Years back, the only requirement in Texas to own a bar was make sure someone knew the regulations.

Oh and the owner could not be drunk in his own bar.

Yes, I threw my boss out more than once.
<grin>

What sort of regulations and tests exist is very much a local matter.

One likely selector will be whether liquor is a state monopoly. For instance, I grew up in Philadelphia, and Pennsylvania is a place where liquor is a state monopoly. You can only buy hard liquor in State Stores, and the selection will be those approved by the state. Liquor is also more expensive, with a variety of state excise taxes and surcharges in top of sales taxes. There is a very healthy smuggling trade in consequence between PA and DE and NJ, where taxes are far lower. There's a major liquor outlet right across one the the bridges connecting PA to NJ. Smart smugglers cross the bridge, load up at the NJ outlet, then continue on further east, and take the long way back via a different route between the states. The PA State Troopers keep an eye on the liquor outlet in NJ, and wait happily for anyone who tries to load up and come straight back the way they came.

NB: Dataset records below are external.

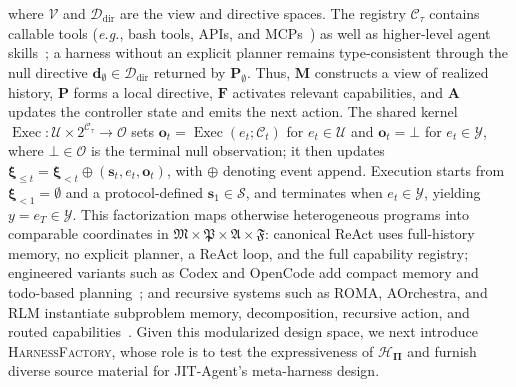 \documentclass{article}
\newcommand{\ourmethod}{JIT-Agent\xspace}
\begin{document}
where $\mathcal{V}$ and $\mathcal{D}_{\mathrm{dir}}$ are the view and directive spaces. The registry $\mathcal{C}_{\tau}$ contains callable tools (\textit{e.g.}, bash tools, APIs, and MCPs~\citep{sarkar2025surveyllmagentcommunication}) as well as higher-level agent skills~\citep{xu2026agentskillslargelanguage,claudeAgentSkills}; a harness without an explicit planner remains type-consistent through the null directive $\mathbf{d}_{\emptyset}\in\mathcal{D}_{\mathrm{dir}}$ returned by $\mathbf{P}_{\emptyset}$. Thus, $\mathbf{M}$ constructs a view of realized history, $\mathbf{P}$ forms a local directive, $\mathbf{F}$ activates relevant capabilities, and $\mathbf{A}$ updates the controller state and emits the next action. The shared kernel $\operatorname{Exec}:\mathcal{U}\times2^{\mathcal{C}_{\tau}}\rightarrow\mathcal{O}$ sets $\mathbf{o}_t=\operatorname{Exec}(e_t;\mathcal{C}_t)$ for $e_t\in\mathcal{U}$ and $\mathbf{o}_t=\bot$ for $e_t\in\mathcal{Y}$, where $\bot\in\mathcal{O}$ is the terminal null observation; it then updates $\boldsymbol{\xi}_{\le t}=\boldsymbol{\xi}_{<t}\oplus(\mathbf{s}_t,e_t,\mathbf{o}_t)$, with $\oplus$ denoting event append. Execution starts from $\boldsymbol{\xi}_{<1}=\emptyset$ and a protocol-defined $\mathbf{s}_1\in\mathcal{S}$, and terminates when $e_t\in\mathcal{Y}$, yielding $y=e_T\in\mathcal{Y}$. This factorization maps otherwise heterogeneous programs into comparable coordinates in $\mathfrak{M}\times\mathfrak{P}\times\mathfrak{A}\times\mathfrak{F}$: canonical ReAct uses full-history memory, no explicit planner, a ReAct loop, and the full capability registry; engineered variants such as Codex and OpenCode add compact memory and todo-based planning~\citep{openaiCodexCoding,githubGitHubOpencodeaiopencode}; and recursive systems such as ROMA, AOrchestra, and RLM instantiate subproblem memory, decomposition, recursive action, and routed capabilities~\citep{alzubi2026romarecursiveopenmetaagent,ruan2026aorchestraautomatingsubagentcreation,zhang2026recursivelanguagemodels}.
Given this modularized design space, we next introduce \textsc{HarnessFactory}, whose role is to test the expressiveness of $\mathcal{H}_{\boldsymbol{\Pi}}$ and furnish diverse source material for \ourmethod's meta-harness design.
\end{document}
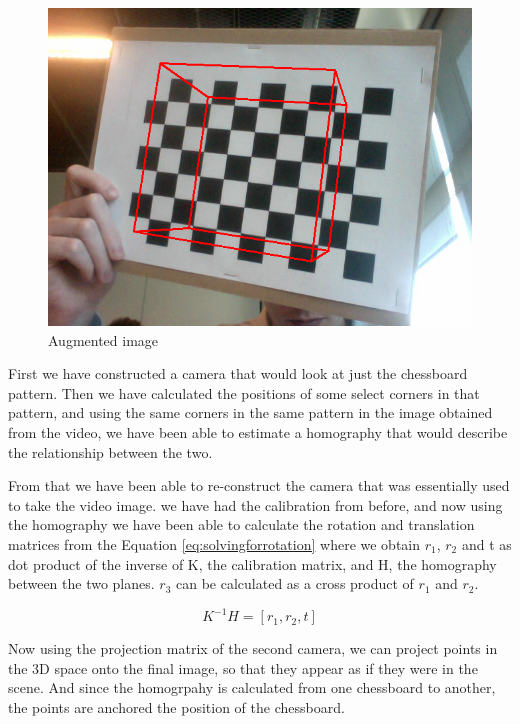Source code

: \begin{figure}[h!]
	\centering
	\includegraphics[width=\textwidth]{final/images/augmentation1.png}
	\caption{Augmented image}
	\label{fig:augment}
\end{figure}

First we have constructed a camera that would look at just the chessboard pattern. Then we have calculated the positions of some select corners in that pattern, and using the same corners in the same pattern in the image obtained from the video, we have been able to estimate a homography that would describe the relationship between the two.

From that we have been able to re-construct the camera that was essentially used to take the video image. we have had the calibration from before, and now using the homography we have been able to calculate the rotation and translation matrices from the Equation \ref{eq:solvingforrotation} where we obtain $r_{1}$, $r_{2}$ and t as dot product of the inverse of K, the calibration matrix, and H, the homography between the two planes. $r_{3}$ can be calculated as a cross product of $r_{1}$ and $r_{2}$.

\begin{equation}
	K^{-1}H = [r_{1}, r_{2}, t]
	\label{eq:solvingforrotation}
\end{equation}

Now using the projection matrix of the second camera, we can project points in the 3D space onto the final image, so that they appear as if they were in the scene. And since the homogrpahy is calculated from one chessboard to another, the points are anchored the position of the chessboard.

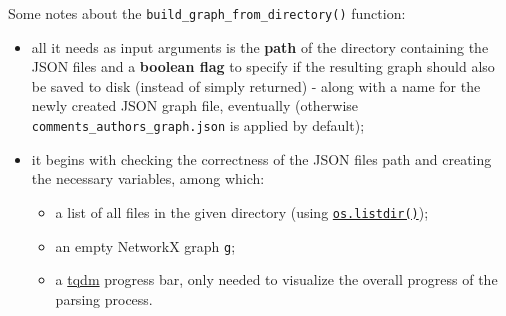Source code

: \documentclass[11pt]{article}
\begin{document}
Some notes about the \texttt{build\_graph\_from\_directory()} function:

\begin{itemize}
    \item all it needs as input arguments is the \textbf{path} of the directory
containing the JSON files and a \textbf{boolean flag} to specify if the
resulting graph should also be saved to disk (instead of simply
returned) - along with a name for the newly created JSON graph file,
eventually (otherwise \texttt{comments\_authors\_graph.json} is applied
by default); \item it begins with checking the correctness of the JSON files
path and creating the necessary variables, among which:

\begin{itemize}
\item a list of all
files in the given directory (using
\href{https://docs.python.org/3/library/os.html\#os.listdir}{\texttt{os.listdir()}});
\item an empty NetworkX graph \texttt{g}; \item a
\href{https://tqdm.github.io/}{tqdm} progress bar, only needed to
visualize the overall progress of the parsing process.
\end{itemize}
\end{itemize}
\end{document}
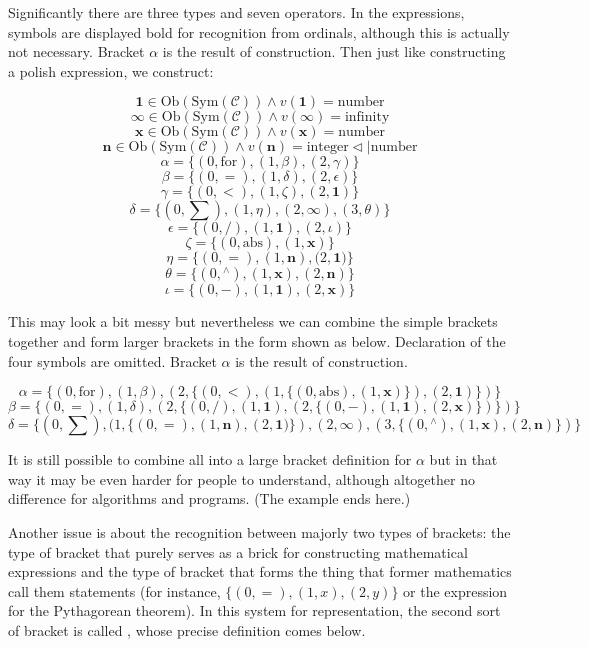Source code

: \documentclass{article}
\begin{document}
Significantly there are three types and seven operators. In the expressions, symbols are displayed bold for recognition from ordinals, although this
is actually not necessary. Bracket \(\alpha\) is the result of construction. Then just like constructing a polish expression, we construct:

\[\pmb{1}\in \text{Ob}(\text{Sym}(\mathcal{C}))\land \mathit{v}(\pmb{1})=\text{number}\]
\[\pmb{\infty }\in \text{Ob}(\text{Sym}(\mathcal{C}))\land \mathit{v}(\pmb{\infty })=\text{infinity}\]
\[\pmb{x}\in \text{Ob}(\text{Sym}(\mathcal{C}))\land \mathit{v}(\pmb{x})=\text{number}\]
\[\pmb{n}\in \text{Ob}(\text{Sym}(\mathcal{C}))\land \mathit{v}(\pmb{n})=\text{integer}\triangleleft |\text{number}\]
\[\alpha =\{(0,\text{for}),(1,\beta ),(2,\gamma )\}\]
\[\beta =\{(0,=),(1,\delta ),(2,\epsilon )\}\]
\[\gamma =\{(0,<),(1,\zeta ),(2,\pmb{1})\}\]
\[\delta =\{(0,\sum ),(1,\eta ),(2,\pmb{\infty }), (3,\theta )\}\]
\[\epsilon =\{(0,/),(1,\pmb{1}),(2,\iota )\}\]
\[\zeta =\{(0,\text{abs}),(1,\pmb{x})\}\]
\[\eta =\{(0,=),(1,\pmb{n}),(2,\pmb{1}\pmb{)}\pmb{\}}\]
\[\theta =\{(0,{}^{\wedge}),(1,\pmb{x}),(2,\pmb{n})\}\]
\[\iota =\{(0,-),(1,\pmb{1}),(2,\pmb{x})\}\]

This may look a bit messy but nevertheless we can combine the simple brackets together and form larger brackets in the form shown as below. Declaration of the four symbols are omitted. Bracket \(\alpha\) is the result of construction.

\[\alpha =\{(0,\text{for}),(1,\beta ),(2,\{(0,<),(1,\{(0,\text{abs}),(1,\pmb{x})\}),(2,\pmb{1})\})\}\]
\[\beta =\{(0,=),(1,\delta ),(2,\{(0,/),(1,\pmb{1}),(2,\{(0,-),(1,\pmb{1}),(2,\pmb{x})\})\})\}\]
\[\delta =\{(0,\sum ),(1,\{(0,=),(1,\pmb{n}),(2,\pmb{1}\pmb{)}\pmb{\}}),(2,\pmb{\infty }), (3,\{(0,{}^{\wedge}),(1,\pmb{x}),(2,\pmb{n})\})\}\]

It is still possible to combine all into a large bracket definition for \(\alpha\) but in that way it may be even harder for people to understand, although altogether no difference for algorithms and programs. (The example ends here.)

Another issue is about the recognition between majorly two types of brackets: the type of bracket that purely serves as a brick for constructing mathematical expressions and the type of bracket that forms the thing that former mathematics call them statements (for instance, \(\{(0,=),(1,x),(2,y)\}\) or the expression for the Pythagorean theorem). In this system for representation, the second sort of bracket is called , whose precise definition comes below.
\end{document}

PA also still has vestiges of Puritan heritage, with Blue laws that specify what you may not do on Sunday. When I was a small child, I recall alcohol as being a not on Sunday thing, and it wasn't till I was a late teenager that it became legal to sell stuff like beer in supermarkets.

I haven't looked up what PA requires to get a bartender's license, but I suspect their regulations are fussier than many other places.

Up to the 1920's, PA was a major producer of rye whiskey, distilling 6 million barrels a year at it's peak. Prohibition put an end to that, but it's beginning to return, and there are an assortment of artisan distillers who set up to produce rye. They are located in rural areas where farmers grow rye, so what they distill is locally sourced. I've sampled a couple, and it you like rye whiskey, it's very nice indeed.

(Terminology also a fertile source of confusion. In Canada, for historical reasons, rye is synonymous with whiskey, and it's possible to buy bottles of something labeled Rye that has never come with kilometers of the grain. We did a rye tasting at an event I'm involved with, and the guy running it had to define just what was being tasted in consequence. )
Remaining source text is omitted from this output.